:: Exercise directions ::
From top to bottom, write out the listing exactly and skip every picture.

:: Exercise input ::
──────────

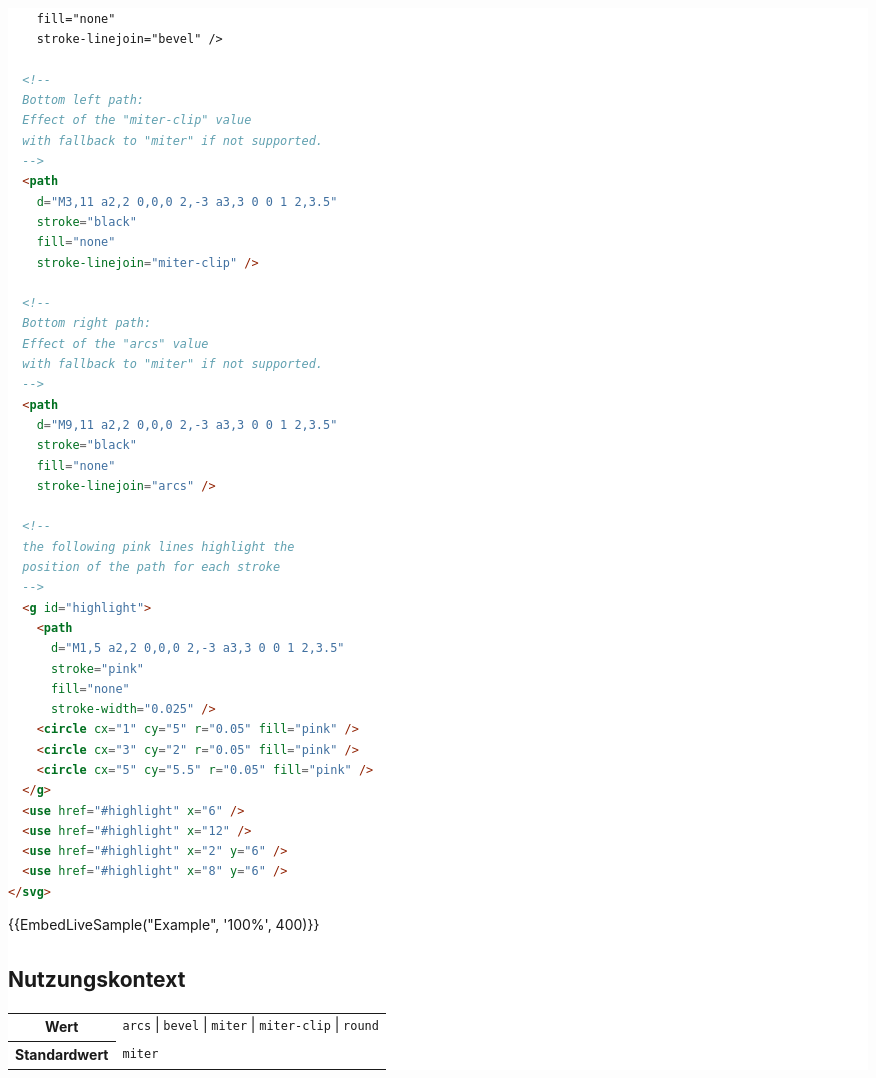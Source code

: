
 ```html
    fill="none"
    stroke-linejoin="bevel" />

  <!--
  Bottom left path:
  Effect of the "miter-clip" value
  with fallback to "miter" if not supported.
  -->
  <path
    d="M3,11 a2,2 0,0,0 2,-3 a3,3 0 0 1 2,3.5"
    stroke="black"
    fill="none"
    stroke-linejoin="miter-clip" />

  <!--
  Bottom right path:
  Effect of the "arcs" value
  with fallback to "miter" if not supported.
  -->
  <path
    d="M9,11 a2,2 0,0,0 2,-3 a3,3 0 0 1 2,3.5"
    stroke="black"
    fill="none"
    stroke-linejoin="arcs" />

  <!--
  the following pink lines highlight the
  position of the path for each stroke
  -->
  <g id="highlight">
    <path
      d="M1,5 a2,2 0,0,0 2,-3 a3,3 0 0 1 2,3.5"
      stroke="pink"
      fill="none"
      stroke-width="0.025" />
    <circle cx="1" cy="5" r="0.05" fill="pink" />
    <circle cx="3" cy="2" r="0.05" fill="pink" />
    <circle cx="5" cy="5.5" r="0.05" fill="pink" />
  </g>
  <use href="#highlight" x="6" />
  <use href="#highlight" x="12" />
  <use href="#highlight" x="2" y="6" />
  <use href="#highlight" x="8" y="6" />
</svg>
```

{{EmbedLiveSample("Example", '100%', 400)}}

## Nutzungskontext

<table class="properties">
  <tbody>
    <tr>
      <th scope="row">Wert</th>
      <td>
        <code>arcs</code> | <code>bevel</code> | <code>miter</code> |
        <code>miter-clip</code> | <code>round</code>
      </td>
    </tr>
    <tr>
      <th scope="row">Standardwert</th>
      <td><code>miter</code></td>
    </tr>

──────────

:: Exercise response ::
Source code

:
 ```html
    fill="none"
    stroke-linejoin="bevel" />

  <!--
  Bottom left path:
  Effect of the "miter-clip" value
  with fallback to "miter" if not supported.
  -->
  <path
    d="M3,11 a2,2 0,0,0 2,-3 a3,3 0 0 1 2,3.5"
    stroke="black"
    fill="none"
    stroke-linejoin="miter-clip" />

  <!--
  Bottom right path:
  Effect of the "arcs" value
  with fallback to "miter" if not supported.
  -->
  <path
    d="M9,11 a2,2 0,0,0 2,-3 a3,3 0 0 1 2,3.5"
    stroke="black"
    fill="none"
    stroke-linejoin="arcs" />

  <!--
  the following pink lines highlight the
  position of the path for each stroke
  -->
  <g id="highlight">
    <path
      d="M1,5 a2,2 0,0,0 2,-3 a3,3 0 0 1 2,3.5"
      stroke="pink"
      fill="none"
      stroke-width="0.025" />
    <circle cx="1" cy="5" r="0.05" fill="pink" />
    <circle cx="3" cy="2" r="0.05" fill="pink" />
    <circle cx="5" cy="5.5" r="0.05" fill="pink" />
  </g>
  <use href="#highlight" x="6" />
  <use href="#highlight" x="12" />
  <use href="#highlight" x="2" y="6" />
  <use href="#highlight" x="8" y="6" />
</svg>
```

{{EmbedLiveSample("Example", '100%', 400)}}

## Nutzungskontext

<table class="properties">
  <tbody>
    <tr>
      <th scope="row">Wert</th>
      <td>
        <code>arcs</code> | <code>bevel</code> | <code>miter</code> |
        <code>miter-clip</code> | <code>round</code>
      </td>
    </tr>
    <tr>
      <th scope="row">Standardwert</th>
      <td><code>miter</code></td>
    </tr>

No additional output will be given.